▶ Work to complete:
Search the data for lines holding the word "defaultAdditionalXjcOptions". State how many there are, and nothing else.

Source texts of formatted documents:
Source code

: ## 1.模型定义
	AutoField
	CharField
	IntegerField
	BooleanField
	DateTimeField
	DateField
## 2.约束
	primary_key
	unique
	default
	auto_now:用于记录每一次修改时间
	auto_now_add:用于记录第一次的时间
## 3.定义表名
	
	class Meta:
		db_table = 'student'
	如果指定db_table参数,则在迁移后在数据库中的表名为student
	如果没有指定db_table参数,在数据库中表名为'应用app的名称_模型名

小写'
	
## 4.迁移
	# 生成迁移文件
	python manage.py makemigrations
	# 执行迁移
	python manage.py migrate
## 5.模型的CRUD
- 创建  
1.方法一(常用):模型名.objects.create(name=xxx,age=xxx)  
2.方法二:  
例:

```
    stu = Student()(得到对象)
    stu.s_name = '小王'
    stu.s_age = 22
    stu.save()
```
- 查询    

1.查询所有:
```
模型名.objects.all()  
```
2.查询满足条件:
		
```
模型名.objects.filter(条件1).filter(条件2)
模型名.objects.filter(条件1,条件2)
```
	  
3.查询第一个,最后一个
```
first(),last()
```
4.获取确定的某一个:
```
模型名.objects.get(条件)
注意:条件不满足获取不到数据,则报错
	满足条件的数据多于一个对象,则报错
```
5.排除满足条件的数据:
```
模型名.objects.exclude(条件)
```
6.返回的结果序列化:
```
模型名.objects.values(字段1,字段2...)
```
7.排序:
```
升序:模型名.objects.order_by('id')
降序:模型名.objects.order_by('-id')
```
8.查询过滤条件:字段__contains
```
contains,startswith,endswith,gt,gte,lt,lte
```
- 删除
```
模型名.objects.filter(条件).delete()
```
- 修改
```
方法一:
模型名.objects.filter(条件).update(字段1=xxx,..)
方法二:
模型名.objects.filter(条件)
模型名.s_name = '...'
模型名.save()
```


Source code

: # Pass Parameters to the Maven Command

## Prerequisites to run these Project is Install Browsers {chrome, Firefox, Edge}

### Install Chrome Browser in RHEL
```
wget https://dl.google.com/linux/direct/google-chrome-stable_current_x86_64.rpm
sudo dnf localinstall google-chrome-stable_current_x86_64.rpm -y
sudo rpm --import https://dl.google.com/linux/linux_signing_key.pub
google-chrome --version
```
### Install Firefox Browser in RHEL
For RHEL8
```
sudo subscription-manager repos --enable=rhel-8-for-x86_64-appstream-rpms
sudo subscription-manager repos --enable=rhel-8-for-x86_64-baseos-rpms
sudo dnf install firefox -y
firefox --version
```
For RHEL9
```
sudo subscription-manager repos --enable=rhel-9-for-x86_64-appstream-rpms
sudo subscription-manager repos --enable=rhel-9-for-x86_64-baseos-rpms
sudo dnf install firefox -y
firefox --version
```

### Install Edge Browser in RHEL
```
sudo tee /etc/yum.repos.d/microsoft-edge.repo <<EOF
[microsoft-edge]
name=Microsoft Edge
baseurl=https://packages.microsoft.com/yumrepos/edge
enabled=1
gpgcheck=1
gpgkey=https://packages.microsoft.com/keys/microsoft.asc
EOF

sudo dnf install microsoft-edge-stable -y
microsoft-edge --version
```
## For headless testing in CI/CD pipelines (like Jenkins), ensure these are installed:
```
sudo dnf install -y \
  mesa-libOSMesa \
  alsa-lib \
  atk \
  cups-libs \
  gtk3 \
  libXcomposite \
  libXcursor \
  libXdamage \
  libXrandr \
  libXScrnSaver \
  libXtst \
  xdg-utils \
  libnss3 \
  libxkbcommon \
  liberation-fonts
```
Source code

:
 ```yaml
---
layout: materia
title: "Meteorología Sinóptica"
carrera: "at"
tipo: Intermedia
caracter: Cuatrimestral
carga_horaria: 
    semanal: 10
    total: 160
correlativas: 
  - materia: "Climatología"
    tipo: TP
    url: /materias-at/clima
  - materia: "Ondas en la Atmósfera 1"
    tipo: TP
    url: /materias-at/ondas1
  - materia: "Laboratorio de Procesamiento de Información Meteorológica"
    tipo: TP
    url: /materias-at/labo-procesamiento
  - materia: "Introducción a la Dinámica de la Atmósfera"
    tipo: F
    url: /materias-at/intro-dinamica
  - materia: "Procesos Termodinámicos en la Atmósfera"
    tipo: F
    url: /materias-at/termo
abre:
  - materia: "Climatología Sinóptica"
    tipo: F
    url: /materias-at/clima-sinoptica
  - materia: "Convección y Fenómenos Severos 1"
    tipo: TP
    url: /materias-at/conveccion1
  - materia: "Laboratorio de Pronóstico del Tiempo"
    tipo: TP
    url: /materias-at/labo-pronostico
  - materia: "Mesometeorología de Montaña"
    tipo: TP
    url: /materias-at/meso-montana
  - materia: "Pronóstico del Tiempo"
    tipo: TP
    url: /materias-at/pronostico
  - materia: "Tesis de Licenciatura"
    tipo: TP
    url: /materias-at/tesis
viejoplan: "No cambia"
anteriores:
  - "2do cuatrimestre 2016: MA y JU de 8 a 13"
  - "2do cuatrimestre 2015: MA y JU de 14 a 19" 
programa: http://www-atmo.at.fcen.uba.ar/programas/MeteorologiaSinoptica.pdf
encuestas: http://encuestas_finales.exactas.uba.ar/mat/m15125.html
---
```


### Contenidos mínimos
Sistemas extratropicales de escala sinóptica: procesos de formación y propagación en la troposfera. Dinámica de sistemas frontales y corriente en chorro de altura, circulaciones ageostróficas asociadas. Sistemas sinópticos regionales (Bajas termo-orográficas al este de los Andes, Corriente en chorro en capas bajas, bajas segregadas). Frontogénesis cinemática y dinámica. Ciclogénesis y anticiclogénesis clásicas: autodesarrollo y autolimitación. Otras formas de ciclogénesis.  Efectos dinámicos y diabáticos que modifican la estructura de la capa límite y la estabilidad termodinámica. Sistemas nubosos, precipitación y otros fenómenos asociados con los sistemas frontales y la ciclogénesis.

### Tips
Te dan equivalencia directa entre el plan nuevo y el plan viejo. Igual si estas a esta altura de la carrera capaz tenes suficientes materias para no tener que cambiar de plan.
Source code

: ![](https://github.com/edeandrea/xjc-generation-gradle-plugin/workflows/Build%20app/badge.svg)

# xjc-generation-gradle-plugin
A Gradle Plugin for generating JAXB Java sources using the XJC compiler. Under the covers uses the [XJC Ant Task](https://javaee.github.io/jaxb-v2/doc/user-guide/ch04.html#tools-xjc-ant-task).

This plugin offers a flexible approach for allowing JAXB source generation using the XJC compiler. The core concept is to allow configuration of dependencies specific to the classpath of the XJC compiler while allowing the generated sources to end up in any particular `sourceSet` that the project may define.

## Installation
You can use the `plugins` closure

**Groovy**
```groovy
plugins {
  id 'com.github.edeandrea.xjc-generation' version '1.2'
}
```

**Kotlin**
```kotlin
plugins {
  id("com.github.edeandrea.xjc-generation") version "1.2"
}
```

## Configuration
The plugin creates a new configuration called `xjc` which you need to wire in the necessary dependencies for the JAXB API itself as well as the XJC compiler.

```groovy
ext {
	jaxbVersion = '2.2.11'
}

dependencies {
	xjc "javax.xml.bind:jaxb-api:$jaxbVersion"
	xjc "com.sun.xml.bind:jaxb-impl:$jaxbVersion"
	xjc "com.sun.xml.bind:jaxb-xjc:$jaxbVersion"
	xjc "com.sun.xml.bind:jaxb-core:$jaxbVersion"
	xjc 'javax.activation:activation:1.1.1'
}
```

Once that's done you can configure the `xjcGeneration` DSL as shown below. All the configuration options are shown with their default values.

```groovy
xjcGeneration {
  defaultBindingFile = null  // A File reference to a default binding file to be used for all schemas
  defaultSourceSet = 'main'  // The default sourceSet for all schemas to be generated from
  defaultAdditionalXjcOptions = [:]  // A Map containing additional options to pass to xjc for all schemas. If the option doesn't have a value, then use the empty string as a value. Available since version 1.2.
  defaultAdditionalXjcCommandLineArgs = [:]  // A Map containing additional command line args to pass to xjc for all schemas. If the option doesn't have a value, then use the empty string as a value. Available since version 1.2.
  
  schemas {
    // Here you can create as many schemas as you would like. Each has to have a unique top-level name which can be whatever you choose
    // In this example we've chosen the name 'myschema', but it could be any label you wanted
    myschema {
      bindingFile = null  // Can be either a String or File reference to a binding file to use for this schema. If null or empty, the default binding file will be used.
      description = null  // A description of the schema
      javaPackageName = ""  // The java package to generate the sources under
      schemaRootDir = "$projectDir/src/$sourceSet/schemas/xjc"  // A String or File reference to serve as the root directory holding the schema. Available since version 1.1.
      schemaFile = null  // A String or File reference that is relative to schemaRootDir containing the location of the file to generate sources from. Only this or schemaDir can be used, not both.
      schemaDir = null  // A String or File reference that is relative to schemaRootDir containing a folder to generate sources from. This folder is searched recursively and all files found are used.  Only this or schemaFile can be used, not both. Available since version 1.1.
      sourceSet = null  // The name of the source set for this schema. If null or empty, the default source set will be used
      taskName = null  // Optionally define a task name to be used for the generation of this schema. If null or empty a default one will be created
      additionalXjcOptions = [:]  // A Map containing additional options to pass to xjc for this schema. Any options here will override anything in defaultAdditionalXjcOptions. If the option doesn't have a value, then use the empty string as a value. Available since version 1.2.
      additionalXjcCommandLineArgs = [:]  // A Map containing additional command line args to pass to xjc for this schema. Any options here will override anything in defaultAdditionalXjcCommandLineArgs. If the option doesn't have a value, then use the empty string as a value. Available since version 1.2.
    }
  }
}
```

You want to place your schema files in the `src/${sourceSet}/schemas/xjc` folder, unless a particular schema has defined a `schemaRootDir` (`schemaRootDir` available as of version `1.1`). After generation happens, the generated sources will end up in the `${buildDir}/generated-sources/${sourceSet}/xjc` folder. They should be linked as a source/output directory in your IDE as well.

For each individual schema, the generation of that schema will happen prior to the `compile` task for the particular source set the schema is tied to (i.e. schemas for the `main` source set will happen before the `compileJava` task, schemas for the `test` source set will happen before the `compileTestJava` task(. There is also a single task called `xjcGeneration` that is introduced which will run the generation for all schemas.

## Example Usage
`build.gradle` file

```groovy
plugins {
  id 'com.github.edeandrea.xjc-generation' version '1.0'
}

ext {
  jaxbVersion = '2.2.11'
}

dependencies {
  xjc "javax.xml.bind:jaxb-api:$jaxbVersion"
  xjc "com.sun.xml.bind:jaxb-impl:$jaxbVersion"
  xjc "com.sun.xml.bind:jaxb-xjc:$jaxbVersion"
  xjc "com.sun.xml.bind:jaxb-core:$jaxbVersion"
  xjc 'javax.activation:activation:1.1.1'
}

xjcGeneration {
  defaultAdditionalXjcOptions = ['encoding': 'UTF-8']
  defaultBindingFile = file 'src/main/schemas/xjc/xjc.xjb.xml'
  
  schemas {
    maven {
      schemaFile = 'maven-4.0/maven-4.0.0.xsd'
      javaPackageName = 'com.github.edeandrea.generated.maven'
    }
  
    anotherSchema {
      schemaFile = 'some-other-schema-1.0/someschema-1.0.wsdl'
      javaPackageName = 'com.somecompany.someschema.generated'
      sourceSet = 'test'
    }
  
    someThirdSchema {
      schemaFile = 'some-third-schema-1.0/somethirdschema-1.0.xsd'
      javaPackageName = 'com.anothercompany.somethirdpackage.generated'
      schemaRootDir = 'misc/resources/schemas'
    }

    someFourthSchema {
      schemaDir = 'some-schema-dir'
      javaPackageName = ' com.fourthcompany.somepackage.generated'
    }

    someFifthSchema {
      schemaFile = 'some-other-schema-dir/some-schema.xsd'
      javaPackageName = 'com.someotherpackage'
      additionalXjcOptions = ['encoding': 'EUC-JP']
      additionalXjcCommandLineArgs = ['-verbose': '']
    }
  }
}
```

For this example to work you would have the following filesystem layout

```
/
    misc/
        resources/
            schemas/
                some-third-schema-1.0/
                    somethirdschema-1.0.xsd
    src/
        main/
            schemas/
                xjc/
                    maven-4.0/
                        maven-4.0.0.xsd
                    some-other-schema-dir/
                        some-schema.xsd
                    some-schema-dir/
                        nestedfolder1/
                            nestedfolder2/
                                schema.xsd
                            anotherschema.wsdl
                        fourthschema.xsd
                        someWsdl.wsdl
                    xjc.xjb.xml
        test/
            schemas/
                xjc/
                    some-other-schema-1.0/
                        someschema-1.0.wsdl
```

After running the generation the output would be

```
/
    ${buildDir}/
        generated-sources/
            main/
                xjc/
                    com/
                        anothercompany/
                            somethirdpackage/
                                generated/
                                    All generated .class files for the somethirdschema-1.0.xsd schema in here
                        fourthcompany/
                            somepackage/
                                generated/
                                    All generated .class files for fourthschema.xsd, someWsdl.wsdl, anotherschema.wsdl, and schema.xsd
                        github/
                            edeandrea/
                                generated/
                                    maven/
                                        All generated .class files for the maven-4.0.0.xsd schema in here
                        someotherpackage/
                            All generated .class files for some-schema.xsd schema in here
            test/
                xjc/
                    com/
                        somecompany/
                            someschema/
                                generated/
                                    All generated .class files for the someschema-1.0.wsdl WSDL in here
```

▶ Response below:
3